A Linux machine with a strict overcommit limit can still trigger the OOM killer
We've been running our general use compute servers with strict overcommit handling for total virtual memory for years, because on compute servers we feel we have to assume that if you ask for a lot of memory, you're going to use it for your compute job. As we discovered last fall, hitting the strict overcommit limit doesn't trigger the OOM killer, which can be inconvenient since instead all sorts of random processes start failing since they can't get any more memory. However, we've recently also discovered that our machines with strict overcommit turned on can still sometimes trigger the OOM killer.

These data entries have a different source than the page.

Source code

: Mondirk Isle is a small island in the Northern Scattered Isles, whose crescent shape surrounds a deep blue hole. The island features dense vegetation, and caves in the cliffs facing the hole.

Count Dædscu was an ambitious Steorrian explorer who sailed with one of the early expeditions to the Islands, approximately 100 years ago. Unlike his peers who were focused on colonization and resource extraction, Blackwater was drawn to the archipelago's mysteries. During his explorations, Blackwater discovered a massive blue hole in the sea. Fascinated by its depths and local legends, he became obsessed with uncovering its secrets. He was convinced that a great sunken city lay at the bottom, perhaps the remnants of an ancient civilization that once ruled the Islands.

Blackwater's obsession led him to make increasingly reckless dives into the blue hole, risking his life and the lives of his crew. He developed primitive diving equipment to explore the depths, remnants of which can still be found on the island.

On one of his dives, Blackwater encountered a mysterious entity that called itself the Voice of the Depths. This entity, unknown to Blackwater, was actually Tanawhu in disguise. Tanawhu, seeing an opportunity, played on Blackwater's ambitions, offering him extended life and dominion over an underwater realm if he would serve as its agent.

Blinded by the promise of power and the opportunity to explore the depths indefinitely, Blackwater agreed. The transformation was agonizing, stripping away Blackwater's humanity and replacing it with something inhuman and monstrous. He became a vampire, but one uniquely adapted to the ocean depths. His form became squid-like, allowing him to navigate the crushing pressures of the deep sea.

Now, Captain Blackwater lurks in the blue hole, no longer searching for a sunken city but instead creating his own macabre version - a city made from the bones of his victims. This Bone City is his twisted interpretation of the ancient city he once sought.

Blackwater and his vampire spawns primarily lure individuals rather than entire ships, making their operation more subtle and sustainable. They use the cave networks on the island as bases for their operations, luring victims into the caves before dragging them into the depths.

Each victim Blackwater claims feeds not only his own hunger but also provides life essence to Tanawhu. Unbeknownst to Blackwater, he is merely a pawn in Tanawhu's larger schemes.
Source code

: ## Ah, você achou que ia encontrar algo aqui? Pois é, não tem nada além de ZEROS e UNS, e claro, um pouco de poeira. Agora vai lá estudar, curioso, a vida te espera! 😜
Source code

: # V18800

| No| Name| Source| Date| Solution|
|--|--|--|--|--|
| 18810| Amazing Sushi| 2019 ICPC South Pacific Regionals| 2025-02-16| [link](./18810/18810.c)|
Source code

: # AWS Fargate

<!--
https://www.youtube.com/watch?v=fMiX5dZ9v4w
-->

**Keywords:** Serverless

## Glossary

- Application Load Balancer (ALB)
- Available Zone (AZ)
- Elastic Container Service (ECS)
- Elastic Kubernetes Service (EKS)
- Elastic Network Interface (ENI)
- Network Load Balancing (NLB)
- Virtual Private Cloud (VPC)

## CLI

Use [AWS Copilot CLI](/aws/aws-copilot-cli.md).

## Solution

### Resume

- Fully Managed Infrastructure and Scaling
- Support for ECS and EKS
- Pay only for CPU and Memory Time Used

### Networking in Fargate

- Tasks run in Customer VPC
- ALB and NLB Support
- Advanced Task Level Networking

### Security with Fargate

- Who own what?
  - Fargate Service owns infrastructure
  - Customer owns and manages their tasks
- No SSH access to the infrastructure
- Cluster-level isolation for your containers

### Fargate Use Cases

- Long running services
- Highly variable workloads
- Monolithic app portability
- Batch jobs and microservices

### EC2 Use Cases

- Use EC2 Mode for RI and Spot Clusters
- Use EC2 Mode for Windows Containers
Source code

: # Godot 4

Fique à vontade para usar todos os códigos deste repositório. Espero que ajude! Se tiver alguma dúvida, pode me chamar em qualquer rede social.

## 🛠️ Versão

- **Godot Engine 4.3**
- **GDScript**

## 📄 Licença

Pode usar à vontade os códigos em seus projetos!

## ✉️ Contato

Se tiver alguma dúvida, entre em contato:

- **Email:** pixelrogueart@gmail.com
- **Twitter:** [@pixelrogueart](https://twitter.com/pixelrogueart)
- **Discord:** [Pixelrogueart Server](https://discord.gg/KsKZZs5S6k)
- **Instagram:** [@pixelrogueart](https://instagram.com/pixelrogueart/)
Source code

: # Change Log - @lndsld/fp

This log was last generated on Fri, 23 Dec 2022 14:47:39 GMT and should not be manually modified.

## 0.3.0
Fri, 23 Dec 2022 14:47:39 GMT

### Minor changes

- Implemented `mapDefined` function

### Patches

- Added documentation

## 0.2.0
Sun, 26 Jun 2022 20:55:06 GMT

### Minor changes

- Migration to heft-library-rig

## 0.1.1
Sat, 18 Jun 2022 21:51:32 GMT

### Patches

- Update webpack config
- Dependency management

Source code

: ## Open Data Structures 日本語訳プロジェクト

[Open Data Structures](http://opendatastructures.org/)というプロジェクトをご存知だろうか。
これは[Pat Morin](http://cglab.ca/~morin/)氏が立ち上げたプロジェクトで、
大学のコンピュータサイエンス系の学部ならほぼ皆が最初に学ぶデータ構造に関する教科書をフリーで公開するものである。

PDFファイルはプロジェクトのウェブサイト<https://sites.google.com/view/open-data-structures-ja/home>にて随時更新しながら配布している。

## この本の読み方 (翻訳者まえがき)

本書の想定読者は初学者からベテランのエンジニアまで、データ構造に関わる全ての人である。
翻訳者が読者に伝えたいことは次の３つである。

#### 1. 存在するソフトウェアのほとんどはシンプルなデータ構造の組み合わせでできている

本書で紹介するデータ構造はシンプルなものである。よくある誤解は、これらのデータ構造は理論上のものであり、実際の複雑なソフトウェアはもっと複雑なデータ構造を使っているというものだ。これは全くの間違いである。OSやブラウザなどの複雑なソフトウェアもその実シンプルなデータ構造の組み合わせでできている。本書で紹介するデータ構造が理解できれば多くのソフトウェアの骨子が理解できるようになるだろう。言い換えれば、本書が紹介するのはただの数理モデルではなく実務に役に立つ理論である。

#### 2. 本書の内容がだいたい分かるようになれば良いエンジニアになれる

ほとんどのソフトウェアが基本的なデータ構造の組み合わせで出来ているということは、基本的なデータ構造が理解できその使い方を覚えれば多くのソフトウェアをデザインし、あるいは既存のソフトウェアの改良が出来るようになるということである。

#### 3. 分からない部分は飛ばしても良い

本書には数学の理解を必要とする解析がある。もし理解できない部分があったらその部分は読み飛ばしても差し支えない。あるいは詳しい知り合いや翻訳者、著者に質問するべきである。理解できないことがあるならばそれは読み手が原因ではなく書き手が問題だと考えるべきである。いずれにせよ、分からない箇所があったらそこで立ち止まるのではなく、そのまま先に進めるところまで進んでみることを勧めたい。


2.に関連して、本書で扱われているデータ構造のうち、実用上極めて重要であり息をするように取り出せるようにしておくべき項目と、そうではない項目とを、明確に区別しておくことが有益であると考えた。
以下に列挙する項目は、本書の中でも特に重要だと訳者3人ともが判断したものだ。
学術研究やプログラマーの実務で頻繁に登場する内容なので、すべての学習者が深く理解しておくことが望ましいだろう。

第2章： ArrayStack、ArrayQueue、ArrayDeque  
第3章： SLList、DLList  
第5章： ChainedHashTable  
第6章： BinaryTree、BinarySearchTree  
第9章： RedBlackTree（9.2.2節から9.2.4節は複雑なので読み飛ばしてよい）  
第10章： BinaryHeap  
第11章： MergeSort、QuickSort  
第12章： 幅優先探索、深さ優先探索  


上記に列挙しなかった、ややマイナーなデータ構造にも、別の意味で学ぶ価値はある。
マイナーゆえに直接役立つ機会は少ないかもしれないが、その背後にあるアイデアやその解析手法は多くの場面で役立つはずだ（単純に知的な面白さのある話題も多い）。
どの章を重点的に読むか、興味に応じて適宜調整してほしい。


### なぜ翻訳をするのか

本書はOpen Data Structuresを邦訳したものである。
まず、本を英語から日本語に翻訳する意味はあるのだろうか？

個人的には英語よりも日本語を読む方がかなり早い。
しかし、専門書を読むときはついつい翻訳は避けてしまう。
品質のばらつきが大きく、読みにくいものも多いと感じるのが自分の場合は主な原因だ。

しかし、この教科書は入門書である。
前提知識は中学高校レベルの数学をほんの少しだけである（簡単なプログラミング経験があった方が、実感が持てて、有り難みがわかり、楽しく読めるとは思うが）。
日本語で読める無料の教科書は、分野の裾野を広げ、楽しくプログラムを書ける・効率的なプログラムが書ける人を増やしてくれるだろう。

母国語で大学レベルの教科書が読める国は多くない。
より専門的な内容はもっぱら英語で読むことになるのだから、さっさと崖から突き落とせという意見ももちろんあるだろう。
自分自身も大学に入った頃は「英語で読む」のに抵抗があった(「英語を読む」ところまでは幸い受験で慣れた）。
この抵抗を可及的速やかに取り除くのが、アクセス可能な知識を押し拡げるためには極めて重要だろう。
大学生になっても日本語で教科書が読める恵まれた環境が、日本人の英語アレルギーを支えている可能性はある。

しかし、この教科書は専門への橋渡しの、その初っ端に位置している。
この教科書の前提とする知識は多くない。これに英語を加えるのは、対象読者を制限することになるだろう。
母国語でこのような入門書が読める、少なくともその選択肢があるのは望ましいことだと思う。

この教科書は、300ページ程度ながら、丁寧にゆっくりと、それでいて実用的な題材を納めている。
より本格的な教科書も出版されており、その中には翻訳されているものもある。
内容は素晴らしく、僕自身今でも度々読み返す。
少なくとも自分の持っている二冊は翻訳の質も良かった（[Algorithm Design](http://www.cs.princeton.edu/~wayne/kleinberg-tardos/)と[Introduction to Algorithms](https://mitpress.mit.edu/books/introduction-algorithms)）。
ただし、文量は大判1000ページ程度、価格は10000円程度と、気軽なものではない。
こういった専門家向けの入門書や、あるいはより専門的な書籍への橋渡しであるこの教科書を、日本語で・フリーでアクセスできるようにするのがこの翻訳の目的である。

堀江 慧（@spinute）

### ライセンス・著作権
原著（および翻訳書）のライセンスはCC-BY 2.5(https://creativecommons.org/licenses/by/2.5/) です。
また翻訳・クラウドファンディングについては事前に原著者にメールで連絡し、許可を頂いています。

At first this made no sense to me and I thought that something was
wrong, but then I realized what is probably going on. You see,
strict overcommit really has two parts, although we don't often
think about the second one; there's the setting itself, ie having
vm.overcommit_memory be 2, and then how much your commit limit
is, set by
vm.overcommit_ratio as your swap space plus some
percentage of RAM. Because we couldn't find an overcommit percentage
that worked for us across our disparate fleet of compute servers
with very varying amounts of RAM, we set this to '100' some years
ago, theoretically allowing our machines with strict overcommit to
use all of RAM plus swap space. Of course, this is not actually
possible in practice, because the kernel needs some amount of memory
to operate itself; how much memory is unpredictable and possibly
This gap between what we set and what's actually possible creates three states the system can wind up in. If you ask for as much memory as you can allocate (or in general enough memory), you run the system into the strict overcommit limit; either your request fails immediately or other processes start failing later when their memory allocation requests fail. If you don't ask for too much memory, everything is happy; what you asked for plus what the kernel needs fits into RAM and swap space. But if you ask for just the right large amount of memory, you push the system into a narrow middle ground; you're under the strict overcommit limit so your allocations succeed, but over what the kernel can actually provide, so when processes start trying to use enough memory, the kernel will trigger the OOM killer.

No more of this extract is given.